§ What you are asked to do
Scan the records for the line containing "你可以使用项目中的任何代码片段，但不能直接将完整项目打包用于商业项目。". From there through the last line, write out each line exactly.

(Raw data Opens)

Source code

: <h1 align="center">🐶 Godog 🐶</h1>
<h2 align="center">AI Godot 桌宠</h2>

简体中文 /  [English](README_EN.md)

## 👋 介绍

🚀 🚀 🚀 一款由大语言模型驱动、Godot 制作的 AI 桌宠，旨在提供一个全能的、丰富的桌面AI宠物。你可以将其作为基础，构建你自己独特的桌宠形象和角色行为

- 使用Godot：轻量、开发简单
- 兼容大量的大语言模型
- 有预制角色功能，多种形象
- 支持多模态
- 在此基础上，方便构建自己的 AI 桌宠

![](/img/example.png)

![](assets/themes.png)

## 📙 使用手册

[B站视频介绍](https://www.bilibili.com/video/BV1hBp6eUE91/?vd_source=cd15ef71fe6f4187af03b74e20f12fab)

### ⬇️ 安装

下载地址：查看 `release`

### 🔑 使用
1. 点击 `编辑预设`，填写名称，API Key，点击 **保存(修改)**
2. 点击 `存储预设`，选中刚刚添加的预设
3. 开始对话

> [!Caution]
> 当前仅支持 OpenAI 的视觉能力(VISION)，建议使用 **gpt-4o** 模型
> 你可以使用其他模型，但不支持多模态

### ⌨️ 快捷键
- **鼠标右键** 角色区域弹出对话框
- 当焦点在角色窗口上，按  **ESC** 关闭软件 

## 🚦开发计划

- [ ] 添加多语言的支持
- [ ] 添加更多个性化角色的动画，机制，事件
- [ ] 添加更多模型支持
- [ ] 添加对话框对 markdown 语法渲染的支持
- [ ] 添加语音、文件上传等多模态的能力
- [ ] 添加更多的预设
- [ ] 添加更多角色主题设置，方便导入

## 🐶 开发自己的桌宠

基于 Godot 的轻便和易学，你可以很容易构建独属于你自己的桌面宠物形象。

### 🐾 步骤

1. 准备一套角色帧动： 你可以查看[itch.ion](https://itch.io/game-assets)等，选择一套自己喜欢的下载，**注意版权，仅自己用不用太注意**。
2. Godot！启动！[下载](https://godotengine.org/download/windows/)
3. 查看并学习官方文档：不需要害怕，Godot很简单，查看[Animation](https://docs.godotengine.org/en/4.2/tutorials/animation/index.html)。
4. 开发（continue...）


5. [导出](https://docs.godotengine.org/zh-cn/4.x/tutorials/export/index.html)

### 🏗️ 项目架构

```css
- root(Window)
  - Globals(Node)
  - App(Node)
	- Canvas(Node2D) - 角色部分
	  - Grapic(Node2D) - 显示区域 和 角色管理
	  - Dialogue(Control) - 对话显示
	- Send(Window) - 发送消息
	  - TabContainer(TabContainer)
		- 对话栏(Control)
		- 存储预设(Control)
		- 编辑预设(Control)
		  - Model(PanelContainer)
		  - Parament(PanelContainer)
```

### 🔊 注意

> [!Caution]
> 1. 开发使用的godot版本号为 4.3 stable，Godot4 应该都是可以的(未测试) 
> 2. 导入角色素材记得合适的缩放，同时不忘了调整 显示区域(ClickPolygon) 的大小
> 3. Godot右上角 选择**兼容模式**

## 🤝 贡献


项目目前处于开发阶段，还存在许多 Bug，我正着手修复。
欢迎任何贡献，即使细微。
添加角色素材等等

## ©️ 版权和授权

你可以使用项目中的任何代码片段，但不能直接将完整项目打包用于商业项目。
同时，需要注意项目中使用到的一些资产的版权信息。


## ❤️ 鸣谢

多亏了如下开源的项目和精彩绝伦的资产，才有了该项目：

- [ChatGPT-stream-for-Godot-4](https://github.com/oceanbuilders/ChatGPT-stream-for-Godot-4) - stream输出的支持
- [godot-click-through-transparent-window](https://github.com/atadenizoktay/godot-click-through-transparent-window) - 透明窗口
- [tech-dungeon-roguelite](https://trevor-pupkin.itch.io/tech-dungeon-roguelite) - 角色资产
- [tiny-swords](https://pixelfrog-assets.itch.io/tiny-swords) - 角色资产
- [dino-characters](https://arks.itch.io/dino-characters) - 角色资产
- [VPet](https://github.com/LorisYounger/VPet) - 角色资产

(Raw data Closes)

§ Response
你可以使用项目中的任何代码片段，但不能直接将完整项目打包用于商业项目。
同时，需要注意项目中使用到的一些资产的版权信息。


## ❤️ 鸣谢

多亏了如下开源的项目和精彩绝伦的资产，才有了该项目：

- [ChatGPT-stream-for-Godot-4](https://github.com/oceanbuilders/ChatGPT-stream-for-Godot-4) - stream输出的支持
- [godot-click-through-transparent-window](https://github.com/atadenizoktay/godot-click-through-transparent-window) - 透明窗口
- [tech-dungeon-roguelite](https://trevor-pupkin.itch.io/tech-dungeon-roguelite) - 角色资产
- [tiny-swords](https://pixelfrog-assets.itch.io/tiny-swords) - 角色资产
- [dino-characters](https://arks.itch.io/dino-characters) - 角色资产
- [VPet](https://github.com/LorisYounger/VPet) - 角色资产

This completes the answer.